I discovered the following in Bosch, Witness to the World (London: Marshall, Morgan & Scott, 1980), pp. 176-78.
The theology of the apostolate soon underwent a certain radicalisation due to Hoekendijk’s contribution. He polemicised against the church-centric mission that had been especially in vogue since Tambaran 1939. The Church was an illegitimate centre. Not the Church but the world, the oikoumene, stood in the centre of God’s concern. Van Ruler’s thesis that mission was a function of the Church, was inverted by Hoekendijk: the Church was a function of mission. There was no room for a ‘doctrine of the Church’. We should refer to the Church only in passing and without any emphasis. Ecclesiology should not be more than a single paragraph in Christology (the messianic involvement with the world) and a few sentences in eschatology (the messianic involvement with the world) …
From the outset Hoekendijk could not accept a ‘theology of mission’. If he did so it would imply that mission would once again be an extra. There would then also conceivably be other ‘theologies of …’. He therefore pleaded not for ‘theology of mission’, but for ‘missionary theology’ as expression of all authentic theology. …
In this way Hoekendijk’s theology of the apostolate became a theology of the world. Theology is God inviting us to share the world with him. For precisely this reason it was a theology of the Kingdom. Mission was not the road from church to church: mission or Church was the interaction between Kingdom and world, involved in both … The form which this involvement took he called shalom, Hebrew for ‘peace’, which he described as a ‘social happening’, and which was an ethical rather than a soteriological concept. Reconciliation became a universal humanisation process. In his earlier writings he did characterise the task of the Church as kerygma, koinonia and diakonia – proclamation, community, and service. In the course of time, however, he increasingly moved towards the last of the three.

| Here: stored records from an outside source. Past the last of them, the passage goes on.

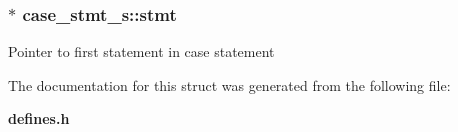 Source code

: \subsubsection{$\ast$ {\bf case\_\-stmt\_\-s::stmt}}\label{structcase__stmt__s_o1}


Pointer to first statement in case statement 

The documentation for this struct was generated from the following file:\begin{CompactItemize}
\item 
{\bf defines.h}\end{CompactItemize}
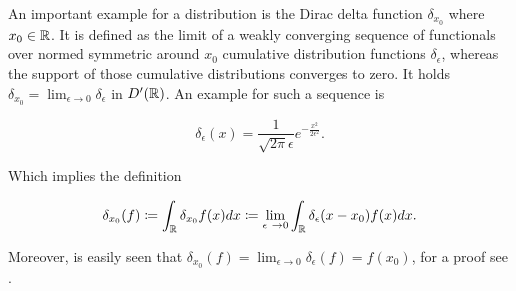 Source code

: An important example for a distribution is the Dirac delta function $\delta_{x_{0}}$ where $x_{0} \in \mathbb{R}$. It is defined as the limit of a weakly converging sequence of functionals over normed symmetric around $x_{0}$ cumulative distribution functions $\delta_{\epsilon}$, whereas the support of those cumulative distributions converges to zero. It holds $\delta_{x_{0}} = \lim_{\epsilon \rightarrow 0} \delta_{\epsilon}$ in $D'(\mathbb{R})$. An example for such a sequence is

	\begin{equation}
		\delta_{\epsilon}(x) = \frac{1}{\sqrt{2 \pi} \epsilon} e^{-\frac{x^{2}}{2 \epsilon^{2}}}. \label{smooth-potential}
	\end{equation}
	 
Which implies the definition

	\[ \delta_{x_{0}}(f) \coloneqq \int_{\R} \delta_{x_{0}} f(x) dx \coloneqq \lim_{\epsilon \rightarrow 0} \int_{\R} \delta_{\epsilon}(x - x_{0}) f(x) dx. \]
	
Moreover, is easily seen that $\delta_{x_{0}}(f) = \lim_{\epsilon \rightarrow 0} \delta_{\epsilon}(f) = f(x_{0})$, for a proof see \cite[Chap. 1.4]{WeisST}.

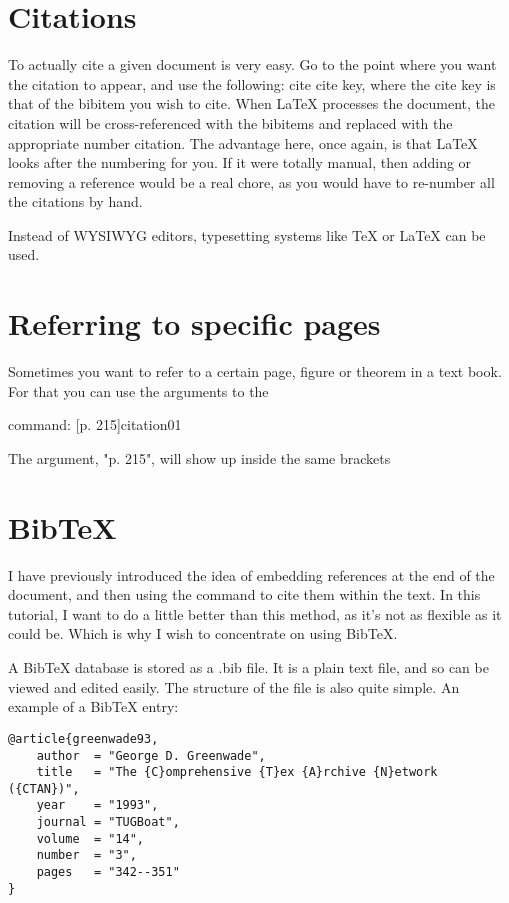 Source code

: \section{Citations}

To actually cite a given document is very easy. Go to the point where you want the citation to appear, and use the following: cite cite key, where the cite key is that of the bibitem you wish to cite. When LaTeX processes the document, the citation will be cross-referenced with the bibitems and replaced with the appropriate number citation. The advantage here, once again, is that LaTeX looks after the numbering for you. If it were totally manual, then adding or removing a reference would be a real chore, as you would have to re-number all the citations by hand.

Instead of WYSIWYG editors, typesetting systems like TeX or LaTeX \citep{lamport94} can be used. \cite{Abut1990}

\section{Referring to specific pages}

Sometimes you want to refer to a certain page, figure or theorem in a text book. For that you can use the arguments to the 

 command:
[p. 215]{citation01}

The argument, "p. 215", will show up inside the same brackets

\section{BibTeX}

I have previously introduced the idea of embedding references at the end of the document, and then using the  command to cite them within the text. In this tutorial, I want to do a little better than this method, as it's not as flexible as it could be. Which is why I wish to concentrate on using BibTeX.

A BibTeX database is stored as a .bib file. It is a plain text file, and so can be viewed and edited easily. The structure of the file is also quite simple. An example of a BibTeX entry:

\begin{verbatim}
@article{greenwade93,
    author  = "George D. Greenwade",
    title   = "The {C}omprehensive {T}ex {A}rchive {N}etwork ({CTAN})",
    year    = "1993",
    journal = "TUGBoat",
    volume  = "14",
    number  = "3",
    pages   = "342--351"
}
\end{verbatim}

I find it curious that the following theology derives from the 1960. Theological language along these lines is, I find, being used with plenty of enthusiasm today. Not having read Hoekendijk’s theology at first hand I should be cautious speaking directly about him. An English translation of some of his shorter works was published in 1966 with the title ‘The Church Inside Out’ (SCM). It’s another one to add to the list …
I am all the more interested having just read Barth on the Church as witness (CD IV.3), and also John Flett’s head spinning The Witness of God. When I hear this language used today, it is in my experience without reflection on Bosch’s concluding analysis (from 1980!): you get rid of the Church and something essential is lost.

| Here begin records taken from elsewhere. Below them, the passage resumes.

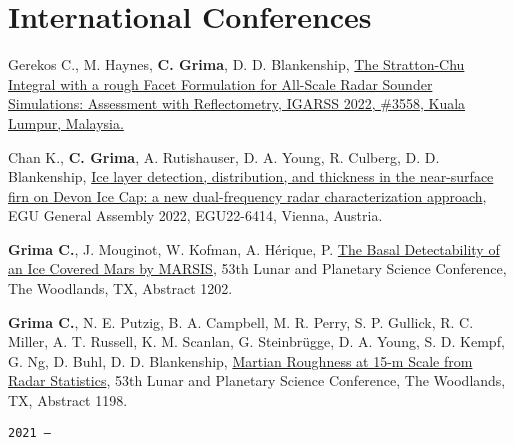 \section*{International Conferences}



\begin{etaremune}
\def\labelenumi{\arabic{enumi}.}

\item
  Gerekos C., M. Haynes, \textbf{C. Grima}, D. D. Blankenship, \href{}{The Stratton-Chu Integral with a rough Facet Formulation for All-Scale Radar Sounder Simulations: Assessment with Reflectometry, IGARSS 2022, \#3558, Kuala Lumpur, Malaysia.}
\item
  Chan K., \textbf{C. Grima}, A. Rutishauser, D. A. Young, R. Culberg, D. D. Blankenship, \href{}{Ice layer detection, distribution, and thickness in the near-surface firn on Devon Ice Cap: a new dual-frequency radar characterization approach}, EGU General Assembly 2022, EGU22-6414, Vienna, Austria.
\item
  \textbf{Grima C.}, J. Mouginot, W. Kofman, A. Hérique, P. \href{}{The Basal Detectability of an Ice Covered Mars by MARSIS}, 53th Lunar and Planetary Science Conference, The Woodlands, TX, Abstract 1202.
\item
  \textbf{Grima C.}, N. E. Putzig, B. A. Campbell, M. R. Perry, S. P. Gullick, R. C. Miller, A. T. Russell, K. M. Scanlan, G. Steinbrügge, D. A. Young, S. D. Kempf, G. Ng, D. Buhl, D. D. Blankenship, \href{}{Martian Roughness at 15-m Scale from Radar Statistics}, 53th Lunar and Planetary Science Conference, The Woodlands, TX, Abstract 1198.

\hspace{-2em}\texttt{2021 ---}


\end{etaremune}
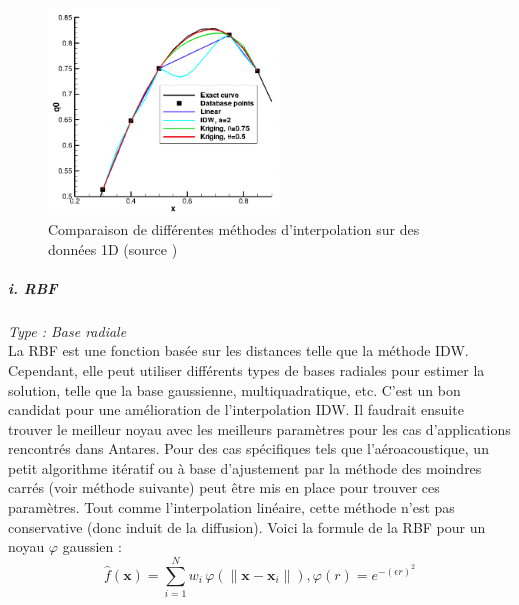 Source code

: 
\begin{figure}[H]
    \centering
    \includegraphics[width=0.55\textwidth]{images/palmer2009_comp_copie.png}
    \caption{Comparaison de différentes méthodes d'interpolation sur des données 1D (source \cite{palmer2009})}
    \label{fig:compar}
\end{figure}

\subparagraph{i. RBF \cite{opencfs}}
\textit{Type : Base radiale} \\
\phantom{----}La \ac{RBF} est une fonction basée sur les distances telle que la méthode IDW. Cependant, elle peut utiliser différents types de bases radiales pour estimer la solution, telle que la base gaussienne, multiquadratique, etc. C'est un bon candidat pour une amélioration de l'interpolation IDW. Il faudrait ensuite trouver le meilleur noyau avec les meilleurs paramètres pour les cas d'applications rencontrés dans Antares. Pour des cas spécifiques tels que l'aéroacoustique, un petit algorithme itératif ou à base d'ajustement par la méthode des moindres carrés (voir méthode suivante) peut être mis en place pour trouver ces paramètres. Tout comme l'interpolation linéaire, cette méthode n'est pas conservative (donc induit de la diffusion).
Voici la formule de la RBF pour un noyau \(\varphi\) gaussien :
\begin{equation}
    \hat{f}(\mathbf{x}) = \sum_{i=1}^{N} w_{i} \, \varphi \left( \|\mathbf{x} - \mathbf{x}_{i}\| \right), \varphi(r) = e^{-(\epsilon r)^{2}}
\end{equation}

It’s not as though I don’t have sympathy for Hoekendijk’s frustration with the Church. It is only because of faith that I stay loyal to the church structures and institutions. Yes, I have enough self-knowledge to know that I am no less fallen than the next church member, but that doesn’t make identifying with and living with and in the Church any more comfortable.
As an attempt to flesh out something more positive, here follows a brief summary of something I was going to provide more detail of later … some Barth inspired thoughts.

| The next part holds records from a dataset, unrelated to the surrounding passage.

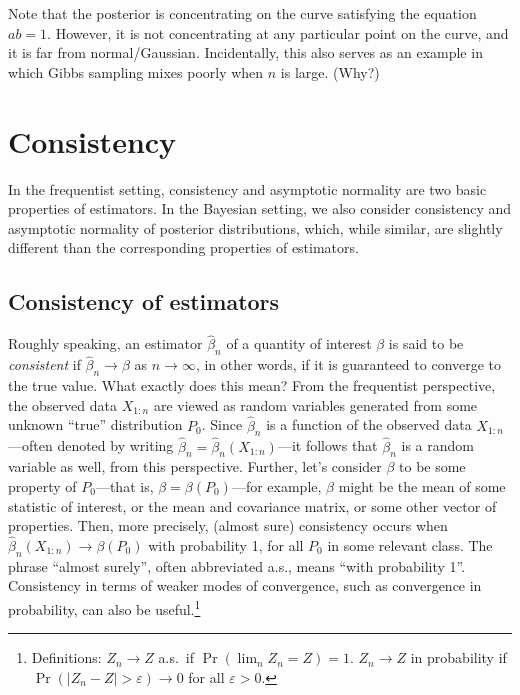 \documentclass[12pt]{article}
\begin{document}
Note that the posterior is concentrating on the curve satisfying the equation $a b = 1$. However, it is not concentrating at any particular point on the curve, and it is far from normal/Gaussian.
Incidentally, this also serves as an example in which Gibbs sampling mixes poorly when $n$ is large. (Why?)



\section{Consistency}

In the frequentist setting, consistency and asymptotic normality are two basic properties of estimators. In the Bayesian setting, we also consider consistency and asymptotic normality of posterior distributions, which, while similar, are slightly different than the corresponding properties of estimators.

\subsection{Consistency of estimators}

Roughly speaking, an estimator $\hat\beta_n$ of a quantity of interest $\beta$ is said to be \textit{consistent} if $\hat\beta_n \to \beta$ as $n\to\infty$, in other words, if it is guaranteed to converge to the true value. What exactly does this mean? From the frequentist perspective, the observed data $X_{1:n}$ are viewed as random variables generated from some unknown ``true'' distribution $P_0$.  Since $\hat\beta_n$ is a function of the observed data $X_{1:n}$---often denoted by writing $\hat\beta_n = \hat\beta_n(X_{1:n})$---it follows that $\hat\beta_n$ is a random variable as well, from this perspective.  Further, let's consider $\beta$ to be some property of $P_0$---that is, $\beta = \beta(P_0)$---for example, $\beta$ might be the mean of some statistic of interest, or the mean and covariance matrix, or some other vector of properties.  Then, more precisely, (almost sure) consistency occurs when $\hat\beta_n(X_{1:n}) \to \beta(P_0)$ with probability 1, for all $P_0$ in some relevant class. The phrase ``almost surely'', often abbreviated a.s., means ``with probability 1''. Consistency in terms of weaker modes of convergence, such as convergence in probability, can also be useful.\footnote{Definitions: $Z_n \to Z$ a.s.\ if $\Pr(\lim_n Z_n = Z) = 1$. $Z_n \to Z$ in probability if $\Pr(|Z_n - Z| >\varepsilon) \to 0$ for all $\varepsilon >0$.}
\end{document}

The move from missio dei to church-less service (identified by Bosch above) seems to stem from an absence of Christology. The language of mission and kingdom seems to have been abstracted from Christ himself. One often hears today this language used in connection with discipleship. On the face of it, this sounds quite Christocentric! With it, though is a closely connected assumption that the discipleship of the gospels has no direct relationship with the Church. As Barth points out, this is a case of not seeing the wood for the trees. The ‘absence’ of Church from the gospels is because it is everywhere assumed! Of course it is, the gospels themselves were written from within ecclesial community, often addressing the concerns of that community (the assumptions of form and canonical criticism spring to mind).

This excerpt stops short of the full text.